Just as we have seen before, that when the people are imbued with any error, it should be boldly resisted, so now we see with what weapons all God’s servants should fight to expose all those fallacies by which pure doctrine is assailed: namely, by setting the word of God in opposition to them. For this is the way that Jeremiah points out to us by his own example.
He had spoken of the false prophets and warned the people not to believe them. But as the minds of many were still wavering, he confirms what he had said: that they were not sent by God, because God never varies in his purpose, never changes, and is never inconsistent with himself. "Now he has set seventy years for your exile; whoever, then, tries to challenge that truth, is an avowed and open enemy to God." We now perceive the Prophet's objective: When seventy years then shall be fulfilled, etc.
The Prophet here puts a restraint on the Jews, so that they might not hasten before the time.

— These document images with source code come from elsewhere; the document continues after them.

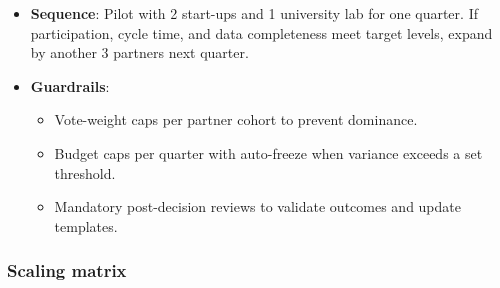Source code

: \documentclass[
  english,
  12pt,
  oneside,
  open=any]{scrbook}
\providecommand{\tightlist}{%
  \setlength{\itemsep}{0pt}\setlength{\parskip}{0pt}}\usepackage{longtable,booktabs,array}
\begin{document}
\begin{itemize}
\tightlist
\item
  \textbf{Sequence}: Pilot with 2 start-ups and 1 university lab for one
  quarter. If participation, cycle time, and data completeness meet
  target levels, expand by another 3 partners next quarter.
\item
  \textbf{Guardrails}:

  \begin{itemize}
  \tightlist
  \item
    Vote-weight caps per partner cohort to prevent dominance.\\
  \item
    Budget caps per quarter with auto-freeze when variance exceeds a set
    threshold.\\
  \item
    Mandatory post-decision reviews to validate outcomes and update
    templates.
  \end{itemize}
\end{itemize}

\subsubsection{Scaling matrix}\label{scaling-matrix}
\end{document}
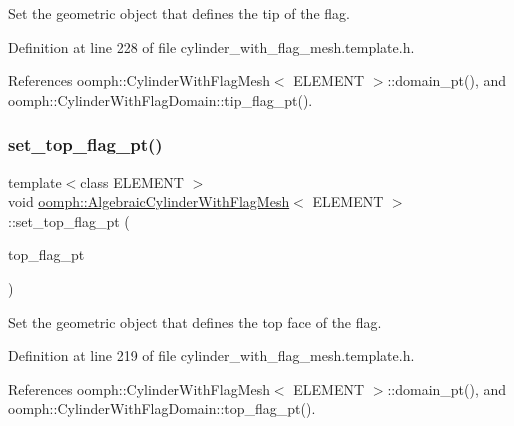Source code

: Set the geometric object that defines the tip of the flag. 



Definition at line 228 of file cylinder\+\_\+with\+\_\+flag\+\_\+mesh.\+template.\+h.



References oomph\+::\+Cylinder\+With\+Flag\+Mesh$<$ E\+L\+E\+M\+E\+N\+T $>$\+::domain\+\_\+pt(), and oomph\+::\+Cylinder\+With\+Flag\+Domain\+::tip\+\_\+flag\+\_\+pt().

\mbox{\label{classoomph_1_1AlgebraicCylinderWithFlagMesh_a9d7f04acdaed3e9f2133d9665dd4b799}} 
\subsubsection{\texorpdfstring{set\+\_\+top\+\_\+flag\+\_\+pt()}{set\_top\_flag\_pt()}}
{\footnotesize\ttfamily template$<$class E\+L\+E\+M\+E\+NT $>$ \\
void \hyperlink{classoomph_1_1AlgebraicCylinderWithFlagMesh}{oomph\+::\+Algebraic\+Cylinder\+With\+Flag\+Mesh}$<$ E\+L\+E\+M\+E\+NT $>$\+::set\+\_\+top\+\_\+flag\+\_\+pt (\begin{DoxyParamCaption}\item[{Geom\+Object $\ast$}]{top\+\_\+flag\+\_\+pt }\end{DoxyParamCaption})\hspace{0.3cm}{\ttfamily [inline]}}



Set the geometric object that defines the top face of the flag. 



Definition at line 219 of file cylinder\+\_\+with\+\_\+flag\+\_\+mesh.\+template.\+h.



References oomph\+::\+Cylinder\+With\+Flag\+Mesh$<$ E\+L\+E\+M\+E\+N\+T $>$\+::domain\+\_\+pt(), and oomph\+::\+Cylinder\+With\+Flag\+Domain\+::top\+\_\+flag\+\_\+pt().

\mbox{\label{classoomph_1_1AlgebraicCylinderWithFlagMesh_ad6af2e420e0f152a7fb055f25400a5d0}} 
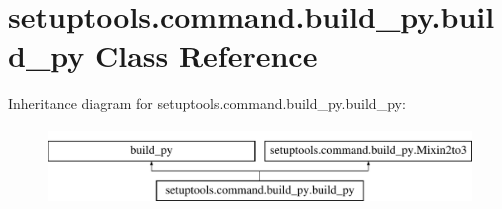 \hypertarget{classsetuptools_1_1command_1_1build__py_1_1build__py}{}\section{setuptools.\+command.\+build\+\_\+py.\+build\+\_\+py Class Reference}
\label{classsetuptools_1_1command_1_1build__py_1_1build__py}
Inheritance diagram for setuptools.\+command.\+build\+\_\+py.\+build\+\_\+py\+:\begin{figure}[H]
\begin{center}
\leavevmode
\includegraphics[height=2.000000cm]{classsetuptools_1_1command_1_1build__py_1_1build__py}
\end{center}
\end{figure}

He then gives them the hope of a return, provided they quietly waited until the end set by God. There are then two things in this verse: that the people would poorly serve their own good if they hastened and promised themselves a return before the end of seventy years; and that when that time was completed, the hope of a return would be certain, for God had so promised.

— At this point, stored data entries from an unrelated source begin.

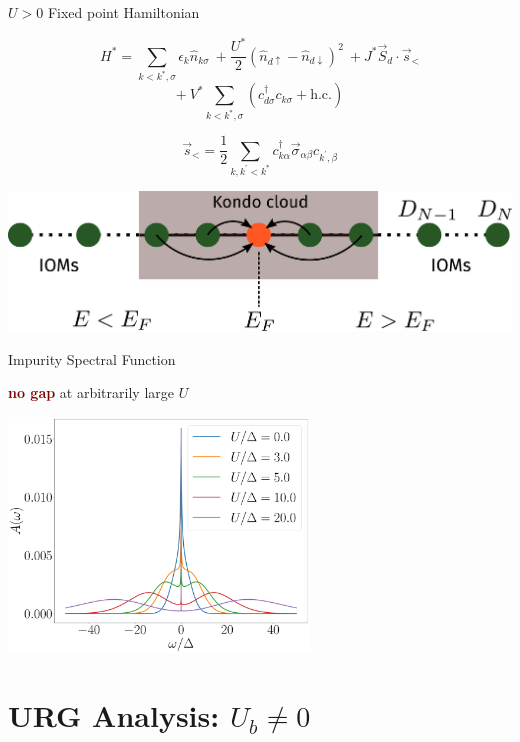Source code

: \documentclass[aspectratio=169]{beamer}
\newcommand{\focus}[1]{\textcolor{maroon}{\textbf{#1}}}
\begin{document}
\begin{frame}[noframenumbering]{\(U > 0\) Fixed point Hamiltonian}
\begin{minipage}{0.48\textwidth}
	\[H^* = \sum_{k < k^*,\sigma}\epsilon_{k}\hat{n}_{k\sigma} ~ + \frac{U^*}{2}\left(\hat n_{d \uparrow} - \hat n_{d \downarrow}\right)^2 ~ + J^* \vec{S}_d\cdot \vec{s}_<\]
	\[+ ~ V^* \sum_{k < k^*,\sigma}\left(c^\dagger_{d\sigma}c_{k\sigma} + \text{h.c.}\right)\]

	\vspace*{20pt}
	\[\vec{s}_< = \frac{1}{2}\sum_{k,k^\prime < k^*}c^{\dagger}_{k\alpha}\vec{\sigma}_{\alpha\beta}c_{k^\prime,\beta}\]
\end{minipage}
\begin{minipage}{0.5\textwidth}
	\includegraphics[width=\textwidth]{figures/kondo_fp_1D.pdf}
\end{minipage}
\end{frame}

\begin{frame}[noframenumbering]{Impurity Spectral Function}
\centering

\focus{no gap} at arbitrarily large $U$

\includegraphics[width=0.6\textwidth]{./figures/gen_siam_spec_func.pdf}

\end{frame}

\section{URG Analysis: \(U_b \neq 0\)}
\label{urg-2}
\end{document}
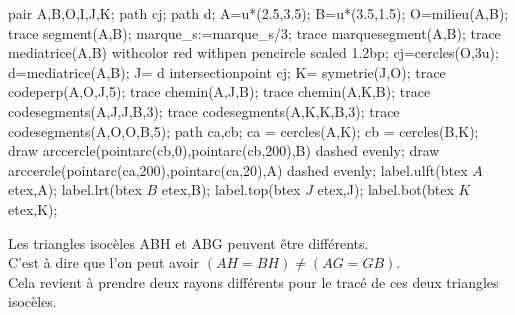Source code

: \begin{changemargin}{0mm}{-15mm}
\begin{remarque}
    \begin{minipage}{0.4\linewidth}
    \begin{center}
        \begin{Geometrie}[CoinHD={(6u,5u)}]    
            pair A,B,O,I,J,K;
            path cj;
            path d;
            A=u*(2.5,3.5);
            B=u*(3.5,1.5);
            O=milieu(A,B);
            trace segment(A,B);
            marque_s:=marque_s/3;
            trace marquesegment(A,B);
            trace mediatrice(A,B) withcolor red withpen pencircle scaled 1.2bp;
            cj=cercles(O,3u);
            d=mediatrice(A,B);
            J= d intersectionpoint cj;
            K= symetrie(J,O);
            trace codeperp(A,O,J,5);
            trace chemin(A,J,B);
            trace chemin(A,K,B);
            trace codesegments(A,J,J,B,3);
            trace codesegments(A,K,K,B,3);
            trace codesegments(A,O,O,B,5);
            path ca,cb;
            ca = cercles(A,K);
            cb = cercles(B,K);
            draw arccercle(pointarc(cb,0),pointarc(cb,200),B) dashed evenly;
            draw arccercle(pointarc(ca,200),pointarc(ca,20),A) dashed evenly;
            label.ulft(btex $A$ etex,A);
            label.lrt(btex $B$ etex,B);
            label.top(btex $J$ etex,J);
            label.bot(btex $K$ etex,K);
        \end{Geometrie}
    \end{center}
    \end{minipage}
    \begin{minipage}{0.6\linewidth}
    Les triangles isocèles ABH et ABG peuvent être différents.\\
    C'est à dire que l'on peut avoir $(AH=BH) \neq (AG=GB)$.\\
    Cela revient à prendre deux rayons différents pour le tracé de ces deux triangles isocèles.
    \end{minipage}
\end{remarque}
\end{changemargin}

\begin{center}
    \begin{myBox}{}
        \begin{flushleft}        

            \smallskip
        \end{flushleft}
    
        \creditInstrumentPoche
    \end{myBox}
\end{center}
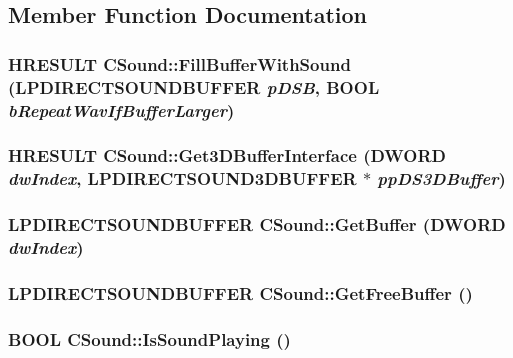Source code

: \subsection{Member Function Documentation}
\hypertarget{class_c_sound_a5591cb7ebe3a9cb04e2a57fba3462510}{
\subsubsection[{FillBufferWithSound}]{\setlength{\rightskip}{0pt plus 5cm}HRESULT CSound::FillBufferWithSound (LPDIRECTSOUNDBUFFER {\em pDSB}, \/  BOOL {\em bRepeatWavIfBufferLarger})}}
\label{class_c_sound_a5591cb7ebe3a9cb04e2a57fba3462510}
\hypertarget{class_c_sound_a8cc12b7a0c95af64112dd511b93fff79}{
\subsubsection[{Get3DBufferInterface}]{\setlength{\rightskip}{0pt plus 5cm}HRESULT CSound::Get3DBufferInterface (DWORD {\em dwIndex}, \/  LPDIRECTSOUND3DBUFFER $\ast$ {\em ppDS3DBuffer})}}
\label{class_c_sound_a8cc12b7a0c95af64112dd511b93fff79}
\hypertarget{class_c_sound_a74133e53b2e5393eef4048036c9d2d61}{
\subsubsection[{GetBuffer}]{\setlength{\rightskip}{0pt plus 5cm}LPDIRECTSOUNDBUFFER CSound::GetBuffer (DWORD {\em dwIndex})}}
\label{class_c_sound_a74133e53b2e5393eef4048036c9d2d61}
\hypertarget{class_c_sound_a270ce46e674cb5f39fecfbbee8f45b41}{
\subsubsection[{GetFreeBuffer}]{\setlength{\rightskip}{0pt plus 5cm}LPDIRECTSOUNDBUFFER CSound::GetFreeBuffer ()}}
\label{class_c_sound_a270ce46e674cb5f39fecfbbee8f45b41}
\hypertarget{class_c_sound_ae4677b9565a96892a3a494698392670b}{
\subsubsection[{IsSoundPlaying}]{\setlength{\rightskip}{0pt plus 5cm}BOOL CSound::IsSoundPlaying ()}}
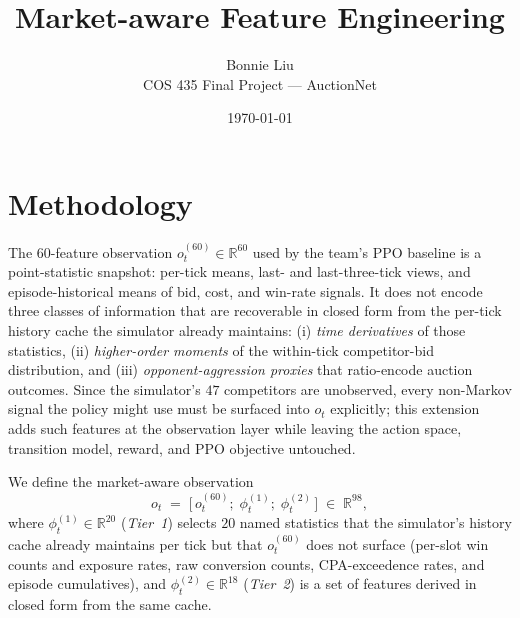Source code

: \documentclass[11pt]{article}
\title{Market-aware Feature Engineering}
\author{Bonnie Liu \\ COS 435 Final Project --- AuctionNet}
\date{\today}
\begin{document}
\maketitle

\section{Methodology}

The 60-feature observation $o_t^{(60)} \in \mathbb{R}^{60}$ used by the
team's PPO baseline is a point-statistic snapshot: per-tick means, last- and
last-three-tick views, and episode-historical means of bid, cost, and
win-rate signals. It does not encode three classes of information that are
recoverable in closed form from the per-tick history cache the simulator
already maintains: (i) \emph{time derivatives} of those statistics, (ii)
\emph{higher-order moments} of the within-tick competitor-bid distribution,
and (iii) \emph{opponent-aggression proxies} that ratio-encode auction
outcomes. Since the simulator's $47$ competitors are unobserved, every
non-Markov signal the policy might use must be surfaced into $o_t$
explicitly; this extension adds such features at the observation layer
while leaving the action space, transition model, reward, and PPO
objective untouched.

We define the market-aware observation
\begin{equation}
  o_t \;=\; \big[\,o_t^{(60)};\;\phi^{(1)}_t;\;\phi^{(2)}_t\,\big]
  \;\in\;\mathbb{R}^{98},
\end{equation}
where $\phi^{(1)}_t \in \mathbb{R}^{20}$ (\emph{Tier~1}) selects $20$
named statistics that the simulator's history cache already maintains per
tick but that $o_t^{(60)}$ does not surface (per-slot win counts and
exposure rates, raw conversion counts, CPA-exceedence rates, and episode
cumulatives), and $\phi^{(2)}_t \in \mathbb{R}^{18}$ (\emph{Tier~2}) is a
set of features derived in closed form from the same cache.
\end{document}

He adds, And I will raise up my good word towards you. By good word he means what might bring joy to the Jews. Though God’s word is fatal to the unbelieving, yet it never changes its nature; it always remains good. Thus Paul says that the Gospel is a fatal odor to many, but that it is, nevertheless, a sweet odor before God (2 Corinthians 2:16), for it should be attributed to the fault of those who perish that they do not receive the doctrine of the Gospel for their own salvation.
The word of God is then always good, but this commendation is to be referred to experience—that is, when God really shows that he is favorable to us. A shorter definition cannot be given than this: the good word denotes the promises by which God testifies his fatherly favor. But we have seen elsewhere that threatenings are called an evil word. Why is this so? This characteristic cannot, indeed, as has just been said, be suitably applied to God’s word; yet God’s word which threatens destruction is called evil, as it is said,
I am he who create good and evil, (Isaiah 45:7)
but it is so according to our understanding of its effects. And all this reasoning seems nearly unnecessary when we understand that God by the word of evil strikes the unbelieving with fear, but that the Prophet now means nothing other than to bear testimony to God’s favor to the Jews. Therefore he says that they would find by experience that God had not promised in vain what he had before mentioned.
But he is said to rouse up his good word, that is, when it produced its effects before their eyes. For when God only speaks, and the thing itself does not yet appear, his word seems, in a way, to be dormant and useless. And for seventy years the Jews could perceive nothing other than that God was displeased with them, and thus they were continually in fear, because the promise continued, as it were, dormant, as its effects were not yet visible.
God then is said to rouse up his word when he proves that he has not promised anything in vain. The meaning is that the prophecy which Jeremiah had related would not be fruitless. But if the people did not soon know this, yet God, when the time came, would really prove that he does not deceive his people, nor lure them with vain hopes when he promises anything.
And the Prophet explains himself, for he says that God would restore them to their own country. For this was the good word, the promise of deliverance, since the word, according to what the people felt, was evil, bitter, and bad when God had threatened that he would cast away the reprobate. But it is an incidental thing, as I have said, that people find God’s word to be evil or adverse to them, for it proceeds from their own fault, and not from the nature of the word.